My next quirky meeting venue was a shed, at the Sussex Wildlife Trust offices at Woods Mill. Known as the Board Room, it provides additional meeting space, and no doubt useful storage space, as the need arises. I was there to meet Peter Anderton, one of the Sussex Wildlife Trust volunteers, along with Ian, the Conservation Manager. Peter is a geological engineer who has a long experience within the petrochemical industry and had offered to untangle the facts from the hype that surrounds fracking.

 

Shed at Sussex Wildlife Trust
Everyone needs a shed!

We have a number of policies and position statements, setting out Kent Wildlife Trust views on certain contentious issues, which are approved by our Trustees and reviewed regularly.

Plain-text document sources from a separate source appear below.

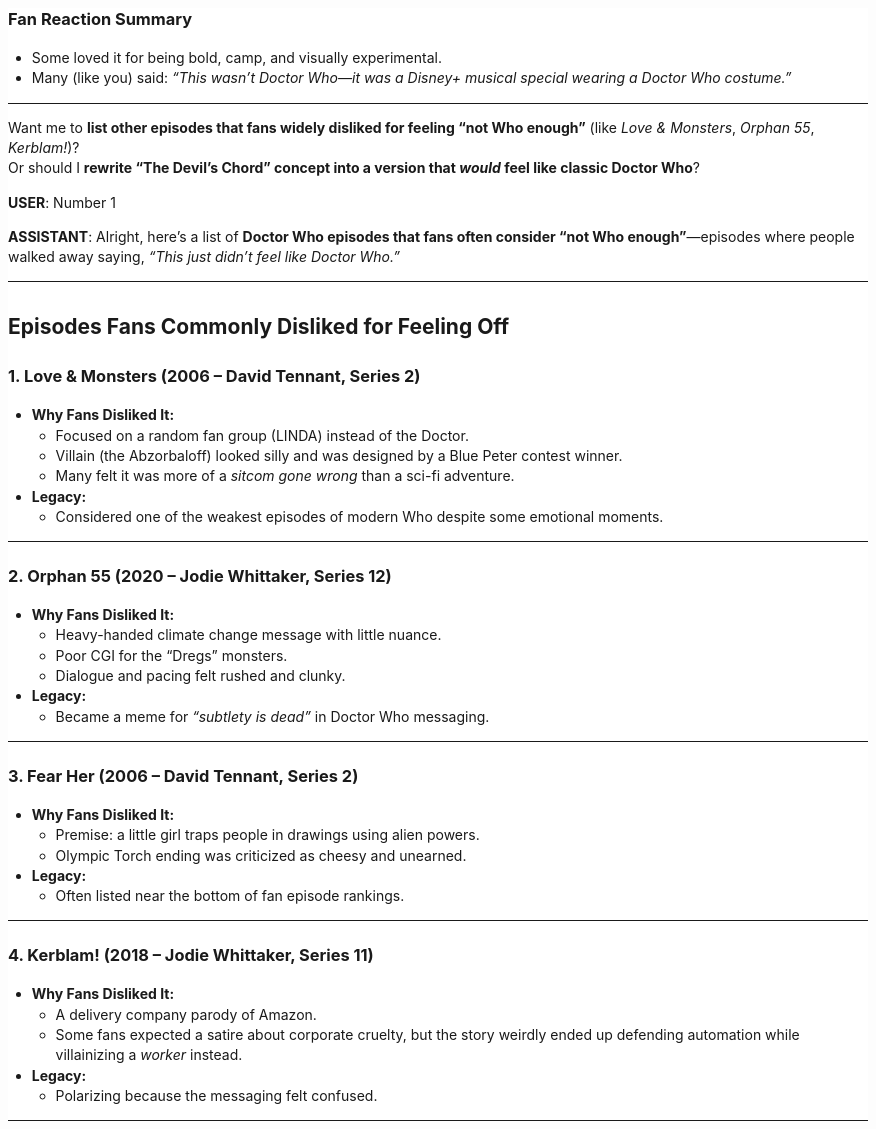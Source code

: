 
### **Fan Reaction Summary**
- Some loved it for being bold, camp, and visually experimental.  
- Many (like you) said: *“This wasn’t Doctor Who—it was a Disney+ musical special wearing a Doctor Who costume.”*

---

Want me to **list other episodes that fans widely disliked for feeling “not Who enough”** (like *Love & Monsters*, *Orphan 55*, *Kerblam!*)?  
Or should I **rewrite “The Devil’s Chord” concept into a version that *would* feel like classic Doctor Who**?

**USER**: Number 1

**ASSISTANT**: Alright, here’s a list of **Doctor Who episodes that fans often consider “not Who enough”**—episodes where people walked away saying, *“This just didn’t feel like Doctor Who.”*

---

## **Episodes Fans Commonly Disliked for Feeling Off**

### **1. Love & Monsters (2006 – David Tennant, Series 2)**
- **Why Fans Disliked It:**  
  - Focused on a random fan group (LINDA) instead of the Doctor.  
  - Villain (the Abzorbaloff) looked silly and was designed by a Blue Peter contest winner.  
  - Many felt it was more of a *sitcom gone wrong* than a sci-fi adventure.  
- **Legacy:**  
  - Considered one of the weakest episodes of modern Who despite some emotional moments.

---

### **2. Orphan 55 (2020 – Jodie Whittaker, Series 12)**
- **Why Fans Disliked It:**  
  - Heavy-handed climate change message with little nuance.  
  - Poor CGI for the “Dregs” monsters.  
  - Dialogue and pacing felt rushed and clunky.  
- **Legacy:**  
  - Became a meme for *“subtlety is dead”* in Doctor Who messaging.

---

### **3. Fear Her (2006 – David Tennant, Series 2)**
- **Why Fans Disliked It:**  
  - Premise: a little girl traps people in drawings using alien powers.  
  - Olympic Torch ending was criticized as cheesy and unearned.  
- **Legacy:**  
  - Often listed near the bottom of fan episode rankings.

---

### **4. Kerblam! (2018 – Jodie Whittaker, Series 11)**
- **Why Fans Disliked It:**  
  - A delivery company parody of Amazon.  
  - Some fans expected a satire about corporate cruelty, but the story weirdly ended up defending automation while villainizing a *worker* instead.  
- **Legacy:**  
  - Polarizing because the messaging felt confused.

---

I have been updating our position statement on Badgers and Bovine Tb, and the one on Offshore Wind Farms, and next on the list is the one on fracking. It is important to make sure that the Trust’s position is based on scientific evidence about the impacts of any process on wildlife, so I read various research papers to try to form a balanced and evidenced based view, which is then reviewed by our Conservation Committee. However, the technicalities of hydraulic fracturing are way outside my experience! Sussex Wildlife Trust had kindly invited me to meet their volunteer who could explain the principles of hydrocarbon extraction in layman’s terms. It was incredibly interesting, and once I’ve finished reading up on some other aspects the existing policy will be updated and submitted to our Trustees for approval.